The compression methodology we applied in RDT/ HGBT focus on the following attributes:
- Tree structure: Each of the trees’ structure is represent with a Zaks sequence and then we apply a simple LZ-based encoder after all sequences are concatenated.
- The split of the nodes (Variable Name, Split Value): Usually, each node is defined by a variable name and a corresponding selected split value. As a result of the recursive construction of the tree, the method assumes that the probabilistic model for a node only depends on its depth and parents. Then, based on probabilistic modeling, models (Variable Name Models and Split Value Models) are clustered via Bregman divergence. Then, the data which corresponds to a model could be compressed by Huffman code according to center probability.
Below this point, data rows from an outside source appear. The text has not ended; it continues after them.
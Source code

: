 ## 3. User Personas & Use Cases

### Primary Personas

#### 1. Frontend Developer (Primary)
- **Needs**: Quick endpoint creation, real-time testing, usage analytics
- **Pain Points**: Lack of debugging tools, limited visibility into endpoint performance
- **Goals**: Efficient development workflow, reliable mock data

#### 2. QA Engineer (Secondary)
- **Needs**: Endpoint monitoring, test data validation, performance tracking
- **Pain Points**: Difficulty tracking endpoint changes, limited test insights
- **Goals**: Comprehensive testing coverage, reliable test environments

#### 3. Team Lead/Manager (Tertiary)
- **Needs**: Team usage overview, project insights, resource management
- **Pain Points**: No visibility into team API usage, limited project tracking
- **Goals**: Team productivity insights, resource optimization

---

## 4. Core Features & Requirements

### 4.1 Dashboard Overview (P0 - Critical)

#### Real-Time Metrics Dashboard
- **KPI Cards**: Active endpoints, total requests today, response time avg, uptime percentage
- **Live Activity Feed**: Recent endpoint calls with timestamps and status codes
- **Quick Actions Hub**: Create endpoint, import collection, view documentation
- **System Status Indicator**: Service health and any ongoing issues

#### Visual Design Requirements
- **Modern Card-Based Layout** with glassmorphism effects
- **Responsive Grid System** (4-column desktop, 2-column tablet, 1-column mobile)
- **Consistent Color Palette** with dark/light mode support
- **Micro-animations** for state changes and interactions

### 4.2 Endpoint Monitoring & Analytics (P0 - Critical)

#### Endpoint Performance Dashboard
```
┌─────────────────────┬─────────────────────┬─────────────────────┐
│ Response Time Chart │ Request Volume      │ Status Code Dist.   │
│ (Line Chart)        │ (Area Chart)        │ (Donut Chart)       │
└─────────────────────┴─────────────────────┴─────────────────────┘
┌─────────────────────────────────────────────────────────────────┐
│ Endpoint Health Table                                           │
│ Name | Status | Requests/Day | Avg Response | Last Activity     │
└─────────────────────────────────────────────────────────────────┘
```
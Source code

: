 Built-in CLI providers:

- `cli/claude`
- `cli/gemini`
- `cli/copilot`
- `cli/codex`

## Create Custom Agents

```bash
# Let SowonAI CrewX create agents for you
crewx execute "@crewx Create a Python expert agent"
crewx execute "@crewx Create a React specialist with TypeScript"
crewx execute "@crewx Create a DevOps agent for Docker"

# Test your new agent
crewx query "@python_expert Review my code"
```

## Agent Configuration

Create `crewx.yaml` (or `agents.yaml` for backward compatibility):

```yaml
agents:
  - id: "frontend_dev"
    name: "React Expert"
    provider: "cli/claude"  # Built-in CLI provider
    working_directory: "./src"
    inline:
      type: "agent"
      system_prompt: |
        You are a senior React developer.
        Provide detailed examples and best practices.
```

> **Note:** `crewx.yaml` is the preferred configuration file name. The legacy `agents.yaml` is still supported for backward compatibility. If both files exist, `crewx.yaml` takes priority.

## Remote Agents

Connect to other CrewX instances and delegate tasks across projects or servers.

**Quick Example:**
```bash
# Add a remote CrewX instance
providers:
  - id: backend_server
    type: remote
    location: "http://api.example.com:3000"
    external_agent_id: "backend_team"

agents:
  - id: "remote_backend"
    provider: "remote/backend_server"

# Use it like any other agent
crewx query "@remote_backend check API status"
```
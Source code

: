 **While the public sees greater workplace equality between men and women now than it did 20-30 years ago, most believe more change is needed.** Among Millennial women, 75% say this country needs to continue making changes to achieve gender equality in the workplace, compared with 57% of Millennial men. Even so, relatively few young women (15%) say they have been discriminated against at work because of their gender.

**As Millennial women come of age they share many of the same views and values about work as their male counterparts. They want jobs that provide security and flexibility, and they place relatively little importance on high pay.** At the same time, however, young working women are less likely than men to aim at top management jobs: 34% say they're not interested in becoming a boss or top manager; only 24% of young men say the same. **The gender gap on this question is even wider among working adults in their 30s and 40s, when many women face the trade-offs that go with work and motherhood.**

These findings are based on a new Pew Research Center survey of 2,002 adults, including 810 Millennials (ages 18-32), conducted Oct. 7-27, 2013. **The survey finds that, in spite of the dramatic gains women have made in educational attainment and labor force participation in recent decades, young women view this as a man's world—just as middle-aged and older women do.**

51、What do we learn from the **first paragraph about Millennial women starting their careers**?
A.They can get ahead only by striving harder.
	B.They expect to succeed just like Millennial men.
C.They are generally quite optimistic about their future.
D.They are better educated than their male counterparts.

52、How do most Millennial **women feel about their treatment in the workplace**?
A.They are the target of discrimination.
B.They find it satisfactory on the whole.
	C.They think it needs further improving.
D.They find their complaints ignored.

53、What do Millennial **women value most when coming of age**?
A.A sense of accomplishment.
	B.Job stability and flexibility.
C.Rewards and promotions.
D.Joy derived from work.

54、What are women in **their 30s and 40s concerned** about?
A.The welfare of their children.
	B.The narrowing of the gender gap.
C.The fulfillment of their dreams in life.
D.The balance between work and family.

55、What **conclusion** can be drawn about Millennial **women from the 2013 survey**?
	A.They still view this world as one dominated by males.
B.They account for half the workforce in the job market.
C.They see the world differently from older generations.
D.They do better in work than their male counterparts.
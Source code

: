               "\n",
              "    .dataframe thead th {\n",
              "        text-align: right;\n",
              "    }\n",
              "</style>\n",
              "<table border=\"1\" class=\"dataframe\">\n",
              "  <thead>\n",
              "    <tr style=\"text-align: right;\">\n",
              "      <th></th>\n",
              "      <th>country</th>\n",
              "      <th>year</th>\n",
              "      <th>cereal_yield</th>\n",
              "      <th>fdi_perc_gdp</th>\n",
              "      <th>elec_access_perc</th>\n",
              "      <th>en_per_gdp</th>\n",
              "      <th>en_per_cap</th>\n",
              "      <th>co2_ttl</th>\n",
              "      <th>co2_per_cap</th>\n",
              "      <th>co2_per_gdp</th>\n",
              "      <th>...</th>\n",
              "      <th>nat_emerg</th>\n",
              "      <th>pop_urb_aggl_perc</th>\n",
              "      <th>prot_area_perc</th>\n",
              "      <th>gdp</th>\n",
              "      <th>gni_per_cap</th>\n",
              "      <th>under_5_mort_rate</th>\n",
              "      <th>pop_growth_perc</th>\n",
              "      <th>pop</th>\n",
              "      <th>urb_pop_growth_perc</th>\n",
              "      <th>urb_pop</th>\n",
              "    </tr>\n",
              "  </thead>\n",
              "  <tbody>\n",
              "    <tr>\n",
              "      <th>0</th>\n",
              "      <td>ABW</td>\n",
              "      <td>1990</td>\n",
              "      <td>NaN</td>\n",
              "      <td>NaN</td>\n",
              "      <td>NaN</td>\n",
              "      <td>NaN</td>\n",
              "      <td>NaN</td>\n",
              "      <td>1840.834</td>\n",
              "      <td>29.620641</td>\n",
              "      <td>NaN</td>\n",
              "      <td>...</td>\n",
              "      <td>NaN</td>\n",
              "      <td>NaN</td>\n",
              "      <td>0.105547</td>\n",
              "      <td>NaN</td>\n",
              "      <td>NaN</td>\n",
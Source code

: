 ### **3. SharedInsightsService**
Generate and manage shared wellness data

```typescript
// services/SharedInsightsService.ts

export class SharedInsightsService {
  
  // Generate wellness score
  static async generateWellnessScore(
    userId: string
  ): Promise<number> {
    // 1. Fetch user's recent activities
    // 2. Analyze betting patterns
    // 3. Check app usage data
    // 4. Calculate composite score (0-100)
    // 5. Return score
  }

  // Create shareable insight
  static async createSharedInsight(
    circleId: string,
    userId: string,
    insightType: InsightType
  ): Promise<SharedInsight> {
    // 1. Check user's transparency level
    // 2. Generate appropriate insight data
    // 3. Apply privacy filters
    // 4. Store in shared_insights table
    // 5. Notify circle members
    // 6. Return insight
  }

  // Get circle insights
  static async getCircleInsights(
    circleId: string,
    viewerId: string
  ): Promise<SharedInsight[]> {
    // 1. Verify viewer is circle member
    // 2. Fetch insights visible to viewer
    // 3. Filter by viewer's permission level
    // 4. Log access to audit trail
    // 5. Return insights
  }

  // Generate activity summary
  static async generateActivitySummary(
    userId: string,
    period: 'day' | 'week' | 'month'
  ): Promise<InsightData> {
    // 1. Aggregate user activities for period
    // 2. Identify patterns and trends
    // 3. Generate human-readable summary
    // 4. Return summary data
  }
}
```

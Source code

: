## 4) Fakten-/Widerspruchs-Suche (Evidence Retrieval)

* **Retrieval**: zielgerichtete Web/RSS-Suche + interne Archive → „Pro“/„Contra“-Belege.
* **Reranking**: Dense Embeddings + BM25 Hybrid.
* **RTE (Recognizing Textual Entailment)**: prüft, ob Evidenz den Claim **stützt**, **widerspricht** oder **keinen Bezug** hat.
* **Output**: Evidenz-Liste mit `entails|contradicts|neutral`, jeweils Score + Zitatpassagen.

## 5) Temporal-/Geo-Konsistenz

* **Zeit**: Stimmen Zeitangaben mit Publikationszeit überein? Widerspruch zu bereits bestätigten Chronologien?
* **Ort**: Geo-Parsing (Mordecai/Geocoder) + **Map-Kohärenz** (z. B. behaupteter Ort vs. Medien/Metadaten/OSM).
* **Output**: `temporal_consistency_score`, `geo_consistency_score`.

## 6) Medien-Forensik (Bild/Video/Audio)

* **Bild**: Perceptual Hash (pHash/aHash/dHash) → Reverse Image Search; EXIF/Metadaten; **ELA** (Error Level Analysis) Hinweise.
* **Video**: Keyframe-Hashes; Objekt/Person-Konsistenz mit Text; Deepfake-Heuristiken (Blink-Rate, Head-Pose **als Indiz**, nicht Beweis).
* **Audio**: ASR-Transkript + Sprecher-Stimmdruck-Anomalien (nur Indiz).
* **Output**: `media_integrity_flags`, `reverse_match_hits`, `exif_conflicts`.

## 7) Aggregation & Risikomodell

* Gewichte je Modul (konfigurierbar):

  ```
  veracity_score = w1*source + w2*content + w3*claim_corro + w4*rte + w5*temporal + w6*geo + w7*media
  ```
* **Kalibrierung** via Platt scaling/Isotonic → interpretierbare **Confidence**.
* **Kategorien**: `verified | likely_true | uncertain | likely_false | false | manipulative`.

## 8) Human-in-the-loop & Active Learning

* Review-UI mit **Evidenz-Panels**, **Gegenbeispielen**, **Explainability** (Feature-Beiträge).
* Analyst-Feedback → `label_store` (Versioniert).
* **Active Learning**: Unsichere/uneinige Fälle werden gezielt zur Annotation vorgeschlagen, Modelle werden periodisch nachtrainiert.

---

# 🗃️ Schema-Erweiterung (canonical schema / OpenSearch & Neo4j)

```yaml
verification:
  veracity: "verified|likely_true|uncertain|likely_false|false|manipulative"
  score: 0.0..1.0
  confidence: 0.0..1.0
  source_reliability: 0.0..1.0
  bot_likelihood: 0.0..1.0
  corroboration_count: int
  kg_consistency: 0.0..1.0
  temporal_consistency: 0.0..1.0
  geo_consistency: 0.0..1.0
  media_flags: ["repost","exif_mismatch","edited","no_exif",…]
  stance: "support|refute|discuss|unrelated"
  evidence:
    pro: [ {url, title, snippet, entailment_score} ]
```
- The values of the leaves: Also, the method uses a simplified model in which the distribution of the fits in a leaf relies on its depth and parent’s variable name. In the case of classification problems, the usage of entropy coding is suitable as the fits are categorical. However, in the regression problems, quantization techniques like Lloyd-max are required to take over continuous set of values. Such quantization results generally lead to very regularized distortion which could be handled well by setting the distortion level to achieve favorable compression rate.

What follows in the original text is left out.